Stalled public sector wage talks baffle union leaders
Public-sector unions were again left grasping at straws after the government requested another postponement of the critical public servants wage talks.
This time, government facilitators requested to push the talks back until April 24 to consult with their principals, who are the heads of government departments.
The request came amid tension among parties at the Public Sector Co-ordinating Bargaining Council as labour union leaders grapple with what they said was the state’s bizarre handling of the talks. For the first time, the government has tabled two different offers to employees at the council and changed negotiators when the talks were nearing an end in February, according to the unionists.

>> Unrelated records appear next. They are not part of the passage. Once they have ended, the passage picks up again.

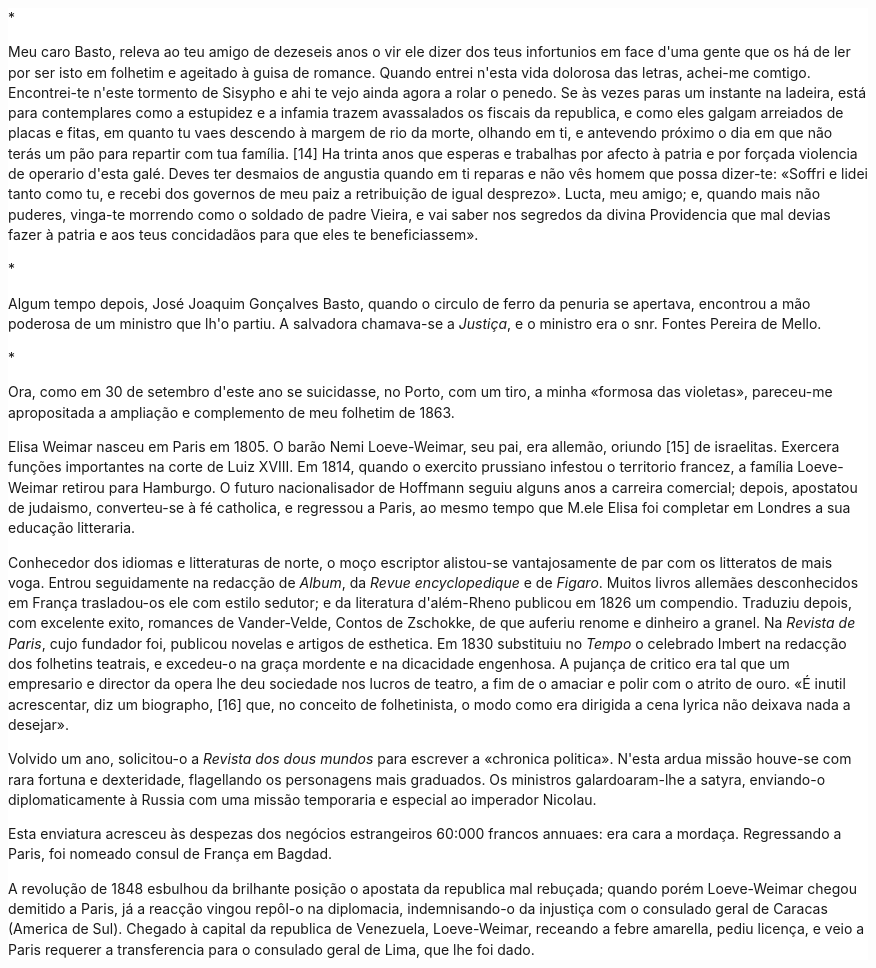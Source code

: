 \*

Meu caro Basto, releva ao teu amigo de dezeseis anos o vir ele dizer dos teus infortunios em face d'uma gente que os há de ler por ser isto em folhetim e ageitado à guisa de romance. Quando entrei n'esta vida dolorosa das letras, achei-me comtigo. Encontrei-te n'este tormento de Sisypho e ahi te vejo ainda agora a rolar o penedo. Se às vezes paras um instante na ladeira, está para contemplares como a estupidez e a infamia trazem avassalados os fiscais da republica, e como eles galgam arreiados de placas e fitas, em quanto tu vaes descendo à margem de rio da morte, olhando em ti, e antevendo próximo o dia em que não terás um pão para repartir com tua família. \[14\] Ha trinta anos que esperas e trabalhas por afecto à patria e por forçada violencia de operario d'esta galé. Deves ter desmaios de angustia quando em ti reparas e não vês homem que possa dizer-te: «Soffri e lidei tanto como tu, e recebi dos governos de meu paiz a retribuição de igual desprezo». Lucta, meu amigo; e, quando mais não puderes, vinga-te morrendo como o soldado de padre Vieira, e vai saber nos segredos da divina Providencia que mal devias fazer à patria e aos teus concidadãos para que eles te beneficiassem».

\*

Algum tempo depois, José Joaquim Gonçalves Basto, quando o circulo de ferro da penuria se apertava, encontrou a mão poderosa de um ministro que lh'o partiu. A salvadora chamava-se a _Justiça_, e o ministro era o snr. Fontes Pereira de Mello.

\*

Ora, como em 30 de setembro d'este ano se suicidasse, no Porto, com um tiro, a minha «formosa das violetas», pareceu-me apropositada a ampliação e complemento de meu folhetim de 1863.

Elisa Weimar nasceu em Paris em 1805. O barão Nemi Loeve-Weimar, seu pai, era allemão, oriundo \[15\] de israelitas. Exercera funções importantes na corte de Luiz XVIII. Em 1814, quando o exercito prussiano infestou o territorio francez, a família Loeve-Weimar retirou para Hamburgo. O futuro nacionalisador de Hoffmann seguiu alguns anos a carreira comercial; depois, apostatou de judaismo, converteu-se à fé catholica, e regressou a Paris, ao mesmo tempo que M.ele Elisa foi completar em Londres a sua educação litteraria.

Conhecedor dos idiomas e litteraturas de norte, o moço escriptor alistou-se vantajosamente de par com os litteratos de mais voga. Entrou seguidamente na redacção de _Album_, da _Revue encyclopedique_ e de _Figaro_. Muitos livros allemães desconhecidos em França trasladou-os ele com estilo sedutor; e da literatura d'além-Rheno publicou em 1826 um compendio. Traduziu depois, com excelente exito, romances de Vander-Velde, Contos de Zschokke, de que auferiu renome e dinheiro a granel. Na _Revista de Paris_, cujo fundador foi, publicou novelas e artigos de esthetica. Em 1830 substituiu no _Tempo_ o celebrado Imbert na redacção dos folhetins teatrais, e excedeu-o na graça mordente e na dicacidade engenhosa. A pujança de critico era tal que um empresario e director da opera lhe deu sociedade nos lucros de teatro, a fim de o amaciar e polir com o atrito de ouro. «É inutil acrescentar, diz um biographo, \[16\] que, no conceito de folhetinista, o modo como era dirigida a cena lyrica não deixava nada a desejar».

Volvido um ano, solicitou-o a _Revista dos dous mundos_ para escrever a «chronica politica». N'esta ardua missão houve-se com rara fortuna e dexteridade, flagellando os personagens mais graduados. Os ministros galardoaram-lhe a satyra, enviando-o diplomaticamente à Russia com uma missão temporaria e especial ao imperador Nicolau.

Esta enviatura acresceu às despezas dos negócios estrangeiros 60:000 francos annuaes: era cara a mordaça. Regressando a Paris, foi nomeado consul de França em Bagdad.

A revolução de 1848 esbulhou da brilhante posição o apostata da republica mal rebuçada; quando porém Loeve-Weimar chegou demitido a Paris, já a reacção vingou repôl-o na diplomacia, indemnisando-o da injustiça com o consulado geral de Caracas (America de Sul). Chegado à capital da republica de Venezuela, Loeve-Weimar, receando a febre amarella, pediu licença, e veio a Paris requerer a transferencia para o consulado geral de Lima, que lhe foi dado.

The changes placed the talks at the brink of collapse, with the Public Service Association of SA (PSA) threatening to strike, even if it does not have the support of the rest of the public unions. On Wednesday, the union leaders held various meetings to discuss strategies on how to get the government to come to the table with a tangible offer.
A draft proposal seen by Business Day offers levels 1 to 7 employees wage increases of consumer price index (CPI) plus 1.5%, CPI plus 1% to levels 8 to 10 and CPI plus 0.5% to levels 11-12.
Labour rejected the offer, demanding instead increases of 12%-10%, or alternatively that the government reverts to an offer tabled on January 26 that proposed several changes to the wage structures of public servants, including the delinking of the controversial spousal clause for housing allowances.
Public Service and Administration Minister Ayanda Dlodlo’s spokesman, Mava Scott, said the postponement was requested to allow time for talks. "When there is no consensus there will always be a request for another date. There is no deal on the table; as long as there is no deal on the table, the parties will have to keep talking," he said.
Scott could, however, not explain how the state intended continuing with the talks after requesting a postponement.
Business Day understands Cosatu unions grudgingly granted the employer the postponement, while the PSA was still weighing its options.